Une fin d’année sportive prématurée et les regards sont déjà tournés vers la rentrée prochaine. Comme chaque saison, les clubs de sports se préparent à accueillir de nouveaux licenciés. Pourtant, à l’heure de choisir leur futur club, tous les habitants de Bordeaux métropole ne sont pas logés à la même enseigne.
Pour comprendre cette inégalité face à l’accès au sport, nous avons choisi de nous mettre dans la peau d’un sportif de douze ans. L’adolescent, habitant à Cenon, souhaite intégrer une école de rugby en septembre. Pour cela, il cherche un club près de chez lui. Problème : il n’en existe aucun dans sa commune. Seule solution pour pratiquer le sport de son choix, le collégien doit parcourir entre trois et quatre kilomètres pour rejoindre la structure d’une commune voisine, à Lormont ou Floirac. Une situation qui implique un coût économique et logistique pour les parents, contraints d’effectuer le déplacement chaque semaine pour l’amener aux entraînements.
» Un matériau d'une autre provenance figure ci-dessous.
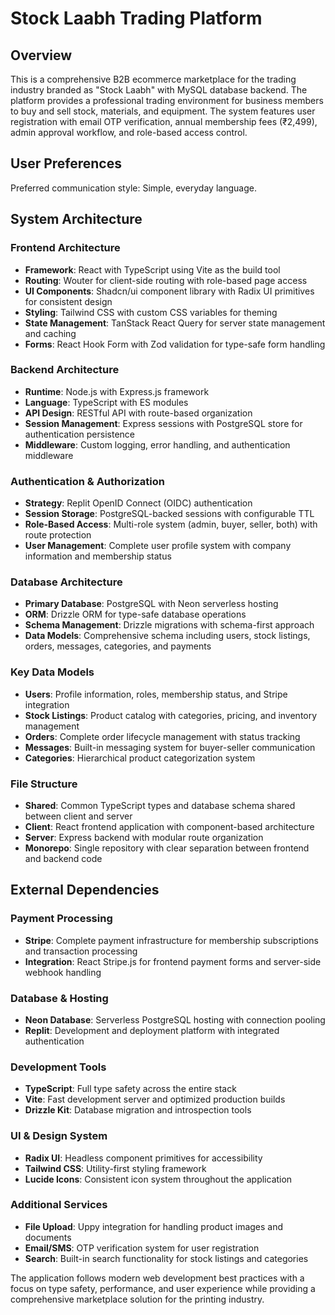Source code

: # Stock Laabh Trading Platform

## Overview

This is a comprehensive B2B ecommerce marketplace for the trading industry branded as "Stock Laabh" with MySQL database backend. The platform provides a professional trading environment for business members to buy and sell stock, materials, and equipment. The system features user registration with email OTP verification, annual membership fees (₹2,499), admin approval workflow, and role-based access control.

## User Preferences

Preferred communication style: Simple, everyday language.

## System Architecture

### Frontend Architecture
- **Framework**: React with TypeScript using Vite as the build tool
- **Routing**: Wouter for client-side routing with role-based page access
- **UI Components**: Shadcn/ui component library with Radix UI primitives for consistent design
- **Styling**: Tailwind CSS with custom CSS variables for theming
- **State Management**: TanStack React Query for server state management and caching
- **Forms**: React Hook Form with Zod validation for type-safe form handling

### Backend Architecture
- **Runtime**: Node.js with Express.js framework
- **Language**: TypeScript with ES modules
- **API Design**: RESTful API with route-based organization
- **Session Management**: Express sessions with PostgreSQL store for authentication persistence
- **Middleware**: Custom logging, error handling, and authentication middleware

### Authentication & Authorization
- **Strategy**: Replit OpenID Connect (OIDC) authentication
- **Session Storage**: PostgreSQL-backed sessions with configurable TTL
- **Role-Based Access**: Multi-role system (admin, buyer, seller, both) with route protection
- **User Management**: Complete user profile system with company information and membership status

### Database Architecture
- **Primary Database**: PostgreSQL with Neon serverless hosting
- **ORM**: Drizzle ORM for type-safe database operations
- **Schema Management**: Drizzle migrations with schema-first approach
- **Data Models**: Comprehensive schema including users, stock listings, orders, messages, categories, and payments

### Key Data Models
- **Users**: Profile information, roles, membership status, and Stripe integration
- **Stock Listings**: Product catalog with categories, pricing, and inventory management
- **Orders**: Complete order lifecycle management with status tracking
- **Messages**: Built-in messaging system for buyer-seller communication
- **Categories**: Hierarchical product categorization system

### File Structure
- **Shared**: Common TypeScript types and database schema shared between client and server
- **Client**: React frontend application with component-based architecture
- **Server**: Express backend with modular route organization
- **Monorepo**: Single repository with clear separation between frontend and backend code

## External Dependencies

### Payment Processing
- **Stripe**: Complete payment infrastructure for membership subscriptions and transaction processing
- **Integration**: React Stripe.js for frontend payment forms and server-side webhook handling

### Database & Hosting
- **Neon Database**: Serverless PostgreSQL hosting with connection pooling
- **Replit**: Development and deployment platform with integrated authentication

### Development Tools
- **TypeScript**: Full type safety across the entire stack
- **Vite**: Fast development server and optimized production builds
- **Drizzle Kit**: Database migration and introspection tools

### UI & Design System
- **Radix UI**: Headless component primitives for accessibility
- **Tailwind CSS**: Utility-first styling framework
- **Lucide Icons**: Consistent icon system throughout the application

### Additional Services
- **File Upload**: Uppy integration for handling product images and documents
- **Email/SMS**: OTP verification system for user registration
- **Search**: Built-in search functionality for stock listings and categories

The application follows modern web development best practices with a focus on type safety, performance, and user experience while providing a comprehensive marketplace solution for the printing industry.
Bien que fictif, ce scénario nous a été inspiré par les données collectées lors de notre enquête. Elles indiquent qu’il existe un réel déséquilibre dans l’accès aux clubs de sport en fonction du lieu de résidence, à Bordeaux métropole. Concentrée sur la pratique de cinq sports (tennis, football, rugby, basket et équitation), notre étude a permis de recenser l’ensemble des clubs disponibles pour un adolescent de 12 ans et révèle une surreprésentation de l’offre sportive à l’ouest avec 105 structures, contre 36 pour la rive droite.
Sur cette carte est recensé l’ensemble des données que nous avons collectées et triées selon le sport et leur localisation. Les différents « tarifs » représentent la façon dont nous les avons classées grâce aux calculs des quartiles de l’étendu des tarifs pour un même sport. Si le tarif est inférieur ou égal au premier quartile de la série, il est qualifié de « bas ». S’il est compris entre le premier quartile et le 3e, le tarif est « modéré ». Enfin, s’il est supérieur ou égal au troisième quartile, il est « élevé ». Les tarifs indiqués avec des astérisques sont ceux dont nous n’avons pas pu croiser deux sources, à savoir le club en personne via mail ou téléphone, et leur site internet.
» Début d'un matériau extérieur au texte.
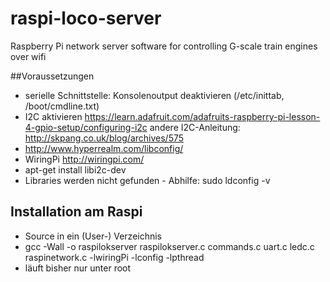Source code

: # raspi-loco-server
Raspberry Pi network server software for controlling G-scale train engines over wifi

##Voraussetzungen
* serielle Schnittstelle: Konsolenoutput deaktivieren (/etc/inittab, /boot/cmdline.txt)
* I2C aktivieren https://learn.adafruit.com/adafruits-raspberry-pi-lesson-4-gpio-setup/configuring-i2c
    andere I2C-Anleitung: http://skpang.co.uk/blog/archives/575
* http://www.hyperrealm.com/libconfig/
* WiringPi http://wiringpi.com/
* apt-get install libi2c-dev
* Libraries werden nicht gefunden - Abhilfe: sudo ldconfig -v

## Installation am Raspi
* Source in ein (User-) Verzeichnis
* gcc -Wall -o raspilokserver raspilokserver.c commands.c uart.c ledc.c raspinetwork.c -lwiringPi -lconfig -lpthread
* läuft bisher nur unter root
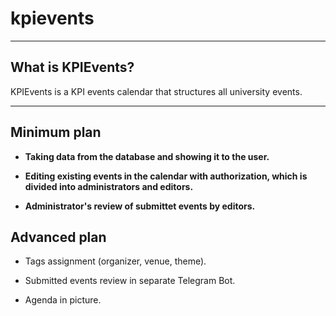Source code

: # kpievents
-------------------------------------------------

## What is KPIEvents?

KPIEvents is a KPI events calendar that structures all university events.

-------------------------------------------------
## Minimum plan

- __Taking data from the database and showing it to the user.__

- __Editing existing events in the calendar with authorization, which is divided into administrators and editors.__

- __Administrator's review of submittet events by editors.__

## Advanced plan

- Tags assignment (organizer, venue, theme).

- Submitted events review in separate Telegram Bot.

- Agenda in picture.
Une répartition inégalitaire qui s’explique en partie par l’héritage socio-économique de la métropole. Ces quarante dernières années, l’essor de l’aéronautique a entraîné de profondes modifications dans la répartition sociale de la ville, explique le sociologue François Dubet. « L’activité économique s’est déplacée à l’ouest en élevant significativement son niveau de qualification. Cela a conduit à l’enrichissement de ces communes et au déclin de la traditionnelle industrie maritime installée autour de la Garonne. » La proportion d’ouvriers a ainsi nettement chuté, passant de 35 % des actifs en 1968, à seulement 18 % aujourd’hui, selon les chiffres de l’Insee. A l’inverse, seul un actif sur sept appartenait aux professions intermédiaires en 1968, ils sont plus d’un sur quatre actuellement.
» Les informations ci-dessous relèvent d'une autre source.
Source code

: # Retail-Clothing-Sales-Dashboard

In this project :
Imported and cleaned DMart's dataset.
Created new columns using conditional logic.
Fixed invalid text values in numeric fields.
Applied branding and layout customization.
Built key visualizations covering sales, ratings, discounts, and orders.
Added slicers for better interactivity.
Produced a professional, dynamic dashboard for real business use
Une métropole à deux visages se dessine : à l’Ouest, l’installation des classes moyennes et l’expansion économique ont permis aux communes de développer une vie urbaine autonome ; à l’Est, la disparition du bassin d’emploi provoque l’appauvrissement de la proche banlieue, dépendante du reste du territoire. La localisation des clubs et des infrastructures sportives ont également tendance à respecter cette rupture entre l’Est et l’Ouest. Le constat de l’existence de zones blanches et d’écarts tarifaires est l’objet de l’analyse de notre premier dossier sur les inégalités d’accès aux clubs.
Pour autant, cette explication n’est pas suffisante. « Aujourd’hui, Bordeaux est beaucoup plus complexe qu’une fracture entre l’Est et l’Ouest », nuance François Dubet. « Bordeaux métropole apparaît comme une ville peu clivée. A l’inverse de Marseille, il n’y a pas de quartiers pauvres et un centre riche, puisque des poches de pauvreté subsistent dans les quartiers les plus aisés de l’Ouest, et inversement. » Pour le sport, les facteurs sont multiples. Dans la deuxième partie de notre dossier, vous verrez qu’il existe des écarts de prix importants, même entre deux clubs voisins. Des variations économiques qui peuvent s’expliquer en partie par le montant des subventions, le prestige et l’emplacement du club, la qualité de l’équipement, ou encore la politique menée par l’association sportive.
L’ensemble de ces disparités économiques et géographiques rendent inégalitaire l’accès au sport pour les jeunes de la Métropole. Mais certaines structures tentent d’y remédier. Dans la troisième partie, partez à la rencontre de clubs qui pratiquent des tarifs plus inclusifs. A Mérignac, un poney club affiche les tarifs les moins chers de la Métropole : 28% plus bas que l’abonnement moyen. D’autres comme à Lormont n’excluent pas les enfants porteurs de handicap des cours collectifs, trois fois moins chers que des cours particuliers …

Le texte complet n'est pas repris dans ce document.